== What the exercise asks ==
Wherever the string "SaaS" shows up in the data below, copy the whole line.

Segment Start: Source information

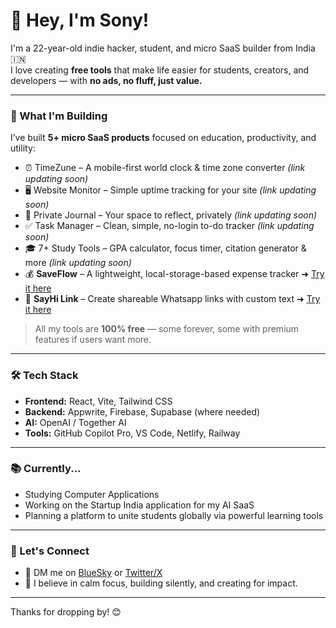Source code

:# 👋 Hey, I'm Sony!

I'm a 22-year-old indie hacker, student, and micro SaaS builder from India 🇮🇳  
I love creating **free tools** that make life easier for students, creators, and developers — with **no ads, no fluff, just value.**

---

### 🚀 What I'm Building

I’ve built **5+ micro SaaS products** focused on education, productivity, and utility:

- ⏰ TimeZune – A mobile-first world clock & time zone converter *(link updating soon)*  
- 🖥️ Website Monitor – Simple uptime tracking for your site *(link updating soon)*  
- 📓 Private Journal – Your space to reflect, privately *(link updating soon)*  
- ✅ Task Manager – Clean, simple, no-login to-do tracker *(link updating soon)*  
- 🎓 7+ Study Tools – GPA calculator, focus timer, citation generator & more *(link updating soon)*  
- 💰 **SaveFlow** – A lightweight, local-storage-based expense tracker ➜ [Try it here](https://saveflow.onrender.com/)  
- 🔗 **SayHi Link** – Create shareable Whatsapp links with custom text ➜ [Try it here](https://sayhilink.netlify.app/)

> All my tools are **100% free** — some forever, some with premium features if users want more.

---

### 🛠️ Tech Stack

- **Frontend:** React, Vite, Tailwind CSS  
- **Backend:** Appwrite, Firebase, Supabase (where needed)  
- **AI:** OpenAI / Together AI  
- **Tools:** GitHub Copilot Pro, VS Code, Netlify, Railway

---

### 📚 Currently...

- Studying Computer Applications  
- Working on the Startup India application for my AI SaaS  
- Planning a platform to unite students globally via powerful learning tools  

---

### 🤝 Let's Connect

- 💬 DM me on [BlueSky](https://bsky.app/profile/humayan.bsky.social)  or [Twitter/X](https://x.com/0x98c9)
- 🧠 I believe in calm focus, building silently, and creating for impact.

---

Thanks for dropping by! 😊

Segment End: Source information

== Answer to this exercise ==
I'm a 22-year-old indie hacker, student, and micro SaaS builder from India 🇮🇳  
I’ve built **5+ micro SaaS products** focused on education, productivity, and utility:
- Working on the Startup India application for my AI SaaS  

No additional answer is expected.